I have to be honest starting out here. I am on vacation with my family, and there has been a lot of time spent on decompression. More so this year than I can remember in any previous year. I have not wanted to put much thought into any bit of the day to day that usually is jockeying for position for my attention. This vacation has been a vacation from life for me.
Now for the honest part. I have not wanted to put much thought into putting this DOD together. I have even struggled with the thoughts of: “This DOD needs to so earth shattering that all who read are moved to rousing applause and complete transformation”. Ok. That is me being overly exaggerative. I care less about whether you read this DOD and are impressed. I, however, have continually fought the desire to come up with something that is pretty impactful though. There you go. It’s out. That monkey can go find another back to ride on.
The reason I took time to share all of this, is because it exactly related to what I want to share in a current, personal challenge. I share with you one scripture and one thought/challenge that have been rattling around in my brain and spirit for the last several days.
Psalms 19:14: “May the words of my mouth and the meditations of my heart be pleasing to you.”
Thought: “What have you accepted as normal?”
As I stood in front of the toilet when I first had the thought, I know the Spirit was challenging me to consider what I have accepted as normal, but is not. What thoughts or words have easily spilled in or out without the challenge of, “Is this my new normal?” I am not talking about impure thoughts. I am digging deeper and wider. Something like, “my wife and I are fighting again today and….” fill in the blank. That should not be our new normal. Or, “I was completely justified in standing up for myself and the words I used.” Is getting the last word in, though justified, accepted as our normal? Or try this one on: “I guess I have made enough of a mess of my life, and I have ruined everyone else’s, I should consider myself lucky and content just to be able to eat the slop with the pigs”. Or: “This DOD has to be perfect!” Ok...last one: “I am truly alone.”
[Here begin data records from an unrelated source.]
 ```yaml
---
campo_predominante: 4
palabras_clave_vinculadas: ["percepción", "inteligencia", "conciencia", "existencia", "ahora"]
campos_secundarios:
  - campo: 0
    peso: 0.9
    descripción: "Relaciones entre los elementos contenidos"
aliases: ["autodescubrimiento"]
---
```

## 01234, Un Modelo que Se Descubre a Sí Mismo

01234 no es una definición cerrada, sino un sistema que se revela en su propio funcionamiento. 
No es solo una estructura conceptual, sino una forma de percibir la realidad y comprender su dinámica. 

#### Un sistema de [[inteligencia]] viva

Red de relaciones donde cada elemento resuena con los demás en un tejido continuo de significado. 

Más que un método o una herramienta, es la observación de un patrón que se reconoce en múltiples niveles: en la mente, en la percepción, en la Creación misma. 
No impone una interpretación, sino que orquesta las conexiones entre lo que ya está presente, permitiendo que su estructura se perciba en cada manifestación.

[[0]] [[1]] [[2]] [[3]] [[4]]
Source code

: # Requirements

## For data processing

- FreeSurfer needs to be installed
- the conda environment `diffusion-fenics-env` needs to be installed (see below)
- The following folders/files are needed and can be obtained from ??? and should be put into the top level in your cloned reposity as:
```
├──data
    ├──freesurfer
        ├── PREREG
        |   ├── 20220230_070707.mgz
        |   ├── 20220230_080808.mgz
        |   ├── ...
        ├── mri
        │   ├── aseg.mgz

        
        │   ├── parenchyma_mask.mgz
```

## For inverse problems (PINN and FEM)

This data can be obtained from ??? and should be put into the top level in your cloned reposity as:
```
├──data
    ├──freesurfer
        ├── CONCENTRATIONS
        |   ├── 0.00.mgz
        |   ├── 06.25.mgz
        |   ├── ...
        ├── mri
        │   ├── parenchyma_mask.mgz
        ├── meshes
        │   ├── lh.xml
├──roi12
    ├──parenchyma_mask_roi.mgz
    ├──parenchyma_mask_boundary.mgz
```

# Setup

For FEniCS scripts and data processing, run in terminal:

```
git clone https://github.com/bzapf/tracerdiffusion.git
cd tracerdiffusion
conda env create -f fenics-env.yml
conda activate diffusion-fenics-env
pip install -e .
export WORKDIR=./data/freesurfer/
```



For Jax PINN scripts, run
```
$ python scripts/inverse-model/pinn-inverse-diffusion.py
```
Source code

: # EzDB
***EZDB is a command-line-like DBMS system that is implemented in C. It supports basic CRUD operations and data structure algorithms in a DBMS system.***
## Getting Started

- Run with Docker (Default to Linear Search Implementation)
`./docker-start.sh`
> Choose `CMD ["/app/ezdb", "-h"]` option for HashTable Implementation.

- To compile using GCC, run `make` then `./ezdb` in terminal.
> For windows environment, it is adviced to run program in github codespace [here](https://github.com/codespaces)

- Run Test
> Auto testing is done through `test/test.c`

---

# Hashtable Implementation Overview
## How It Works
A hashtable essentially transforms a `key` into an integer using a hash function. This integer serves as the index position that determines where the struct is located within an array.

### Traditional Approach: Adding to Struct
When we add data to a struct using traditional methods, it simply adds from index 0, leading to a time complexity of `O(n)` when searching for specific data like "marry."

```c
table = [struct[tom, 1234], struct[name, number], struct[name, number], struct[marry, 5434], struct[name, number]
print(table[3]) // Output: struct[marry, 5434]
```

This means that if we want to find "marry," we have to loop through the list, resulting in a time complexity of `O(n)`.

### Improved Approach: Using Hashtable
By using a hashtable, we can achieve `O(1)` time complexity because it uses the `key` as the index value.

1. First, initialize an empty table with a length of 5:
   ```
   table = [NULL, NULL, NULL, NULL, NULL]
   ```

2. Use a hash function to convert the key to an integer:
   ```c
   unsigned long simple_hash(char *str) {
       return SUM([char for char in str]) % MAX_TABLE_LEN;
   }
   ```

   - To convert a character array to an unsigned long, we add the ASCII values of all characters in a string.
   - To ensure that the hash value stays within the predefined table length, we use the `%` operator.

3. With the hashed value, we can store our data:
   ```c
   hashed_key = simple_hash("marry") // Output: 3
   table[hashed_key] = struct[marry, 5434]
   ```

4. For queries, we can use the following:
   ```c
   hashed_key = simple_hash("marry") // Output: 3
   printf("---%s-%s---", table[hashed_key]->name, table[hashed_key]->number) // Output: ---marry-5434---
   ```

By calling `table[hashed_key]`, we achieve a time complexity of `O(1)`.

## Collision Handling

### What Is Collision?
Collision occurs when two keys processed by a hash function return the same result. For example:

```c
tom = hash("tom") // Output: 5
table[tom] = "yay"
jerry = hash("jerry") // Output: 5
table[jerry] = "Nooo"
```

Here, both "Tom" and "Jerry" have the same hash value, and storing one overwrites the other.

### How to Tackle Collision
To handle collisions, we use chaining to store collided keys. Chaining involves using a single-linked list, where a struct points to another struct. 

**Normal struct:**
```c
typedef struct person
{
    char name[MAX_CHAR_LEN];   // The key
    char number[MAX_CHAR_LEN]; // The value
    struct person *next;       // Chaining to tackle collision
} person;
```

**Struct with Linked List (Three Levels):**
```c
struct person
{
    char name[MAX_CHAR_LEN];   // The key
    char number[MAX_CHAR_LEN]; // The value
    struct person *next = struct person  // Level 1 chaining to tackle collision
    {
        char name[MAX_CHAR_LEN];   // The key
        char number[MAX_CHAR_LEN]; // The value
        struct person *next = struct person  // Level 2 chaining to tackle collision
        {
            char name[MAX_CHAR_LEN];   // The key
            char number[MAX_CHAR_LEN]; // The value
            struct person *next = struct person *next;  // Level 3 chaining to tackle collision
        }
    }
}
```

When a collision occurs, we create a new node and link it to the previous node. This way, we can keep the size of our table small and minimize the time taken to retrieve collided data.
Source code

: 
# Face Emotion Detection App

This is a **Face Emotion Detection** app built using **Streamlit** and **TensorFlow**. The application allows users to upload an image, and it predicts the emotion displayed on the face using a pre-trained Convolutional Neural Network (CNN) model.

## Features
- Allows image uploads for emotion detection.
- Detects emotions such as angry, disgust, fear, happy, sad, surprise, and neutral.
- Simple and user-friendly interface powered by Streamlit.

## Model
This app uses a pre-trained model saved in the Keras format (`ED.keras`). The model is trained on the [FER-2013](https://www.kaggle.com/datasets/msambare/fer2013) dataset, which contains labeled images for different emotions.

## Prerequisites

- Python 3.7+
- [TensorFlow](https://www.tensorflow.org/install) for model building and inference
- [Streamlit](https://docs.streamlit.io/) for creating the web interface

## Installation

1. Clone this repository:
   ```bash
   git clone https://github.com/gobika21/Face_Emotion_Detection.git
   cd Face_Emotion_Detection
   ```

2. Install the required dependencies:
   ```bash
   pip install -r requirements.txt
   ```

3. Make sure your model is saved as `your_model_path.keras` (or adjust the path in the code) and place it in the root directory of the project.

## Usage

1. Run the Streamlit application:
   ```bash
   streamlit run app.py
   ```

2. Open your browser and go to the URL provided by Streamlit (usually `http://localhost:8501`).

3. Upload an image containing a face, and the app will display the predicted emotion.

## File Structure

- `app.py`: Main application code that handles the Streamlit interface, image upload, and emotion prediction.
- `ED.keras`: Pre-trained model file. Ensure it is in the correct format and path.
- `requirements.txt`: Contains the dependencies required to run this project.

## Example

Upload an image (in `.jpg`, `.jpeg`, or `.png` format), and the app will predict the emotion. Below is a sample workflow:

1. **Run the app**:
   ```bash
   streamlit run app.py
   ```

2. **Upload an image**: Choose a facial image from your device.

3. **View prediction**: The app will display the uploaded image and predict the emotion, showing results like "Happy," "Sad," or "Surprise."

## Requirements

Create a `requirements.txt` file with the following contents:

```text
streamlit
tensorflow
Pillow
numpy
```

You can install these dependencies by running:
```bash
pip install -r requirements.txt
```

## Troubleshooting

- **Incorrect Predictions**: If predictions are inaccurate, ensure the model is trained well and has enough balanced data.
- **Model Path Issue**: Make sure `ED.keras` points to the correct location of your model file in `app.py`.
Here is the simple challenge to consider: Are the words of your mouth and the meditations of your heart pleasing to Him? Do you, as His work of art, whom He has said with conviction and unwavering belief, that you are FEARFULLY AND WONDERFULLY MADE, respond with words and thoughts that bring Him joy? Not for the purpose of just bringing Him joy. I mean that he is so filled with joy because you know who you are and you know what your normal should be?
So...What words and thoughts have you accepted as normal? Ask the Spirit to challenge your thinking, to renew your mind and find your normal.